(Beginning of Exercise input)

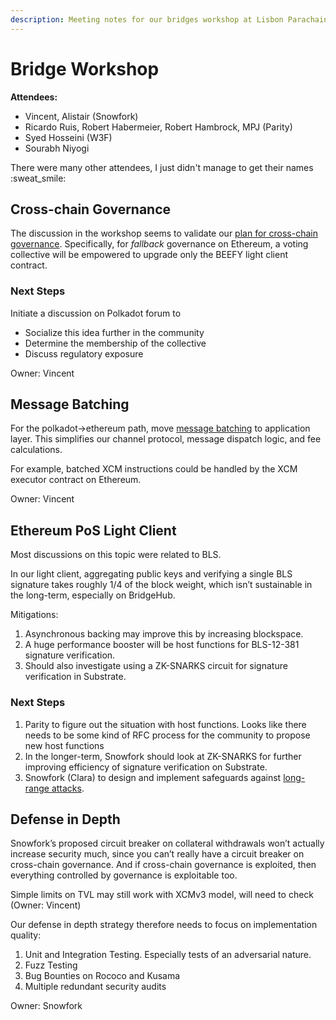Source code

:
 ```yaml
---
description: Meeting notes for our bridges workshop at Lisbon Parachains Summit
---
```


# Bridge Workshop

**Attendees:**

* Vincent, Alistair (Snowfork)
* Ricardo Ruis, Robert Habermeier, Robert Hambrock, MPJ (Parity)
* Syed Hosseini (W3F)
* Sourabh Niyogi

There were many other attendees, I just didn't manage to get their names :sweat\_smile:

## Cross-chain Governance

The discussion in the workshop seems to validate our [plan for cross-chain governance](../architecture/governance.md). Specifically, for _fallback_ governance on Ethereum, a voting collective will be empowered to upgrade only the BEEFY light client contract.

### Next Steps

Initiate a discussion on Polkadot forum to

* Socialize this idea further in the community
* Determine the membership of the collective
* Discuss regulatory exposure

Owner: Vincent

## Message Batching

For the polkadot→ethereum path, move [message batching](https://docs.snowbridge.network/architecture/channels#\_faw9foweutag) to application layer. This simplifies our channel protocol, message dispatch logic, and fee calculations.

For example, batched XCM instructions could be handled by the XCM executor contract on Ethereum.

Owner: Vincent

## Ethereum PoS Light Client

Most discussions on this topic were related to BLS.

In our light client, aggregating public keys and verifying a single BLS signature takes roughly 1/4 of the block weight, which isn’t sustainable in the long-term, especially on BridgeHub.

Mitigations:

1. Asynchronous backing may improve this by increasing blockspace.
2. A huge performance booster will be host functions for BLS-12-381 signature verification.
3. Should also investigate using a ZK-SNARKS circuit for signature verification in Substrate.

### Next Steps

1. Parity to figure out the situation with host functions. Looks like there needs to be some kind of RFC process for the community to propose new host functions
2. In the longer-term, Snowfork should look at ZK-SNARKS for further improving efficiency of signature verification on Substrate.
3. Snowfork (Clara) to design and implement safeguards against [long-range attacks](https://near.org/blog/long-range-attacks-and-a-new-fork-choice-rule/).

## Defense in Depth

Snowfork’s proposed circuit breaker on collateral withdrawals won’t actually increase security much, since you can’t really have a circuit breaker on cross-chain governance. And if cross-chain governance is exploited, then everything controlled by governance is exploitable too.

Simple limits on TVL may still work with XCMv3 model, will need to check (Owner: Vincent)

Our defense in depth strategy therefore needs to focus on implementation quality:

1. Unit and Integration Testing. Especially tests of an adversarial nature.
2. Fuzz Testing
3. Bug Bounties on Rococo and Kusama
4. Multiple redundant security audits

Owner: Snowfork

(End of Exercise input)
(Beginning of Exercise input)

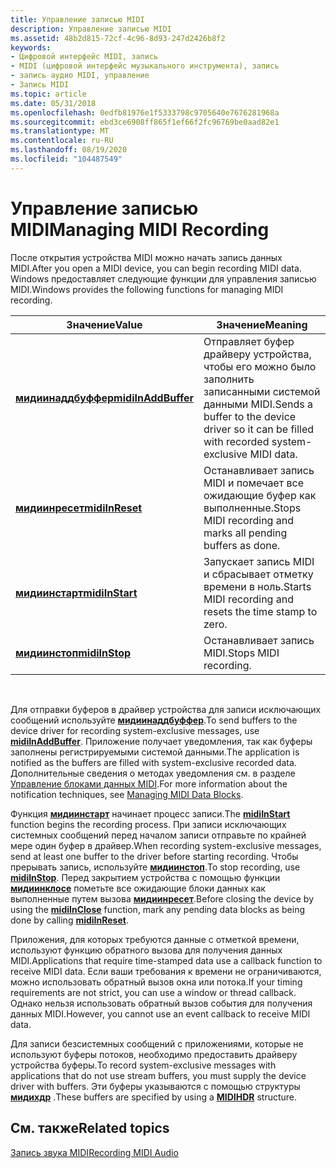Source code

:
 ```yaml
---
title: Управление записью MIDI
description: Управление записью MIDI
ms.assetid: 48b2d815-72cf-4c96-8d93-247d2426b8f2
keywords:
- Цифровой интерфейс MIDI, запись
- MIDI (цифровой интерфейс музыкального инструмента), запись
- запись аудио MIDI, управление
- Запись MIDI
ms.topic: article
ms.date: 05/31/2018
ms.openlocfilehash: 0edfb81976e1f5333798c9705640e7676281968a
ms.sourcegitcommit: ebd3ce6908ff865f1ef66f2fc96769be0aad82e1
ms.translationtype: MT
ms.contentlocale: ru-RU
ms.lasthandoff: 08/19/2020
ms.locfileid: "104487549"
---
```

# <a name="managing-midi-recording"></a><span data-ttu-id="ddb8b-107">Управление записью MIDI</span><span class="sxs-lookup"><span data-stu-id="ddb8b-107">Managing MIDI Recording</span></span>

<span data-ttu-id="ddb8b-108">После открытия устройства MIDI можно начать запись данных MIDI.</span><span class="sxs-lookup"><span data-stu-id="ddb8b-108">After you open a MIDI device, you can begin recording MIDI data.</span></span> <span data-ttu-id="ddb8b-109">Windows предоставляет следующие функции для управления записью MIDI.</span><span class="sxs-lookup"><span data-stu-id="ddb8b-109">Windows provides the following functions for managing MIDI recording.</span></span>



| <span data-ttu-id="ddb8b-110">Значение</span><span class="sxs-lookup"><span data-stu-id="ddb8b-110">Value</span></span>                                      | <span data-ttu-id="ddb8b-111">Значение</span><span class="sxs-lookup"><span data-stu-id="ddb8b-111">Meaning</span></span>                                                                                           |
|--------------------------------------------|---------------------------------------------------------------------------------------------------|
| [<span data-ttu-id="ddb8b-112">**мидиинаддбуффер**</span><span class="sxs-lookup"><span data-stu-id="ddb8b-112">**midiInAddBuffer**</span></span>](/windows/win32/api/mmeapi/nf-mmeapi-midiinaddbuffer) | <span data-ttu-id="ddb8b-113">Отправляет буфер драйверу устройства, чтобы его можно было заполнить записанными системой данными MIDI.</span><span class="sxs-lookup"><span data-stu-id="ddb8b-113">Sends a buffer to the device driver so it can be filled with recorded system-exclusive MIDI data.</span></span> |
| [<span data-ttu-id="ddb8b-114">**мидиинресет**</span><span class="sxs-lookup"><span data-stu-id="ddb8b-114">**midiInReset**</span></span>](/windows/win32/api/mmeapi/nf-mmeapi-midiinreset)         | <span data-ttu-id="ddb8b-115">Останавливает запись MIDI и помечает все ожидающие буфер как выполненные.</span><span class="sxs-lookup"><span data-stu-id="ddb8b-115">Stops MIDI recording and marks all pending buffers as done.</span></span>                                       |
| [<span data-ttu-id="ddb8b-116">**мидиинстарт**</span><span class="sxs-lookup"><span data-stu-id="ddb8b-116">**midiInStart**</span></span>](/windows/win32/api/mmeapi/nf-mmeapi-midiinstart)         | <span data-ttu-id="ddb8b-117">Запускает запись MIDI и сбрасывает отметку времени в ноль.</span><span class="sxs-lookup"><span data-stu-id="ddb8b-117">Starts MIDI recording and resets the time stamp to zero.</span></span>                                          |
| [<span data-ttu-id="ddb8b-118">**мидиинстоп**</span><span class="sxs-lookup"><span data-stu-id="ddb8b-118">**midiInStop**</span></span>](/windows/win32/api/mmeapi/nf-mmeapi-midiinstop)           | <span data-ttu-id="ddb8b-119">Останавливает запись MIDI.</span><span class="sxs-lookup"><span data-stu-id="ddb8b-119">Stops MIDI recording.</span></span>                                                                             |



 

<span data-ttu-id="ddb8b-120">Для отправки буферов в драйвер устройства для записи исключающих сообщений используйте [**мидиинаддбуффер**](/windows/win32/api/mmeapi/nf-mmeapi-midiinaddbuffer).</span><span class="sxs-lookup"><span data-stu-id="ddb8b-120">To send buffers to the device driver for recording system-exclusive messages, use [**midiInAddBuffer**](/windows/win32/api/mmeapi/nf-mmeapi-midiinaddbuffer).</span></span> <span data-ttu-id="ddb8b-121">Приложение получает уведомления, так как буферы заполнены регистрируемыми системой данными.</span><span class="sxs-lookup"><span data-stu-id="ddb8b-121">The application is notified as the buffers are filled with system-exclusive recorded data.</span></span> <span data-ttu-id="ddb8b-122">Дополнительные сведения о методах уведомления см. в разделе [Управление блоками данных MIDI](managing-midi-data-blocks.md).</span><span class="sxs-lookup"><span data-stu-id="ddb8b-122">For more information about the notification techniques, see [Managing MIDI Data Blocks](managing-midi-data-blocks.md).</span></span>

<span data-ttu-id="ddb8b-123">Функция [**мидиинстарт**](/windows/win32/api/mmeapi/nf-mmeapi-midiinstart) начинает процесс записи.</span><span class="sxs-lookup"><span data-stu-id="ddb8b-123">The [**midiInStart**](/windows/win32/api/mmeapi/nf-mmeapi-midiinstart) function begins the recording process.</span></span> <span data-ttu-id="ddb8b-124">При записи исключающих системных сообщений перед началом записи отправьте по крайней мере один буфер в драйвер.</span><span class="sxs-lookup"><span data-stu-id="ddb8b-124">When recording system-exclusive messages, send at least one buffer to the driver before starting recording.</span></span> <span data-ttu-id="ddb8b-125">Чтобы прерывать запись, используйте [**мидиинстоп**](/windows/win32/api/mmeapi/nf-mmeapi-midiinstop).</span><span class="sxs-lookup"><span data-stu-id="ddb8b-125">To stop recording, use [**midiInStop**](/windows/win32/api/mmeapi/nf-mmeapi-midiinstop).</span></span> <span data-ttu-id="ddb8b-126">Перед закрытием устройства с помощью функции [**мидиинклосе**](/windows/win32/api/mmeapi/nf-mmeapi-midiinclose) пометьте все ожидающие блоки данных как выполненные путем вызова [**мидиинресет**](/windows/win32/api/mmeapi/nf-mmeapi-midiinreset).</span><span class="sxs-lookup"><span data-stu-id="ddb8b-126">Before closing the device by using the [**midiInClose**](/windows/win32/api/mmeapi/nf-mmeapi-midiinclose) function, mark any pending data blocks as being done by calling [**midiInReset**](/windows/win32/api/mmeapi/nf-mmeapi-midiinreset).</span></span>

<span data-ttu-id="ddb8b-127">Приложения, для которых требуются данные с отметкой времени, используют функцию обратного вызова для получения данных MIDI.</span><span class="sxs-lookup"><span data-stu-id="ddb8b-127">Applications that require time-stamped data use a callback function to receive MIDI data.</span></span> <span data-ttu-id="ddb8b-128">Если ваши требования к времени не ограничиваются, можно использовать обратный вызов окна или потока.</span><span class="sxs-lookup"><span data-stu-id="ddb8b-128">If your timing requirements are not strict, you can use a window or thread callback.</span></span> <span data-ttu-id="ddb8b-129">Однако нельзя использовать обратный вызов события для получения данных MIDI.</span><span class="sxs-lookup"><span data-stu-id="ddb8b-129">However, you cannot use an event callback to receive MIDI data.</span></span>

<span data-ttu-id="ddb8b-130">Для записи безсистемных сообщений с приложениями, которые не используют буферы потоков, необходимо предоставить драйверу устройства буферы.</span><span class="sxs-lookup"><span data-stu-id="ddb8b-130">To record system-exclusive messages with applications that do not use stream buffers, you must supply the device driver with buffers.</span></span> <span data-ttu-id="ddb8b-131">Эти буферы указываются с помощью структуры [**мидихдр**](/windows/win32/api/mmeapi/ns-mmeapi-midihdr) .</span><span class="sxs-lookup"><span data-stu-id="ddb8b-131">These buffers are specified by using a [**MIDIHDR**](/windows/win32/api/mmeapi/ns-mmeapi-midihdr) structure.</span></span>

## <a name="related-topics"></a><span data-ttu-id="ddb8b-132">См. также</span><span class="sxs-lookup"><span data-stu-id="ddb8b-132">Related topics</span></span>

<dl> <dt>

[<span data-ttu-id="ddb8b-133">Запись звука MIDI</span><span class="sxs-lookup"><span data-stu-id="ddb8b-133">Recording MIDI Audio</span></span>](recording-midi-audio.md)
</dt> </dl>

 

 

(End of Exercise input)

**Directions for this task:**
After locating the line holding "Our defense in" above, output exactly that line and every line after it through the line holding "Owner: Snowfork". Include nothing else.

**Solution to this exercise:**
Our defense in depth strategy therefore needs to focus on implementation quality:

1. Unit and Integration Testing. Especially tests of an adversarial nature.
2. Fuzz Testing
3. Bug Bounties on Rococo and Kusama
4. Multiple redundant security audits

Owner: Snowfork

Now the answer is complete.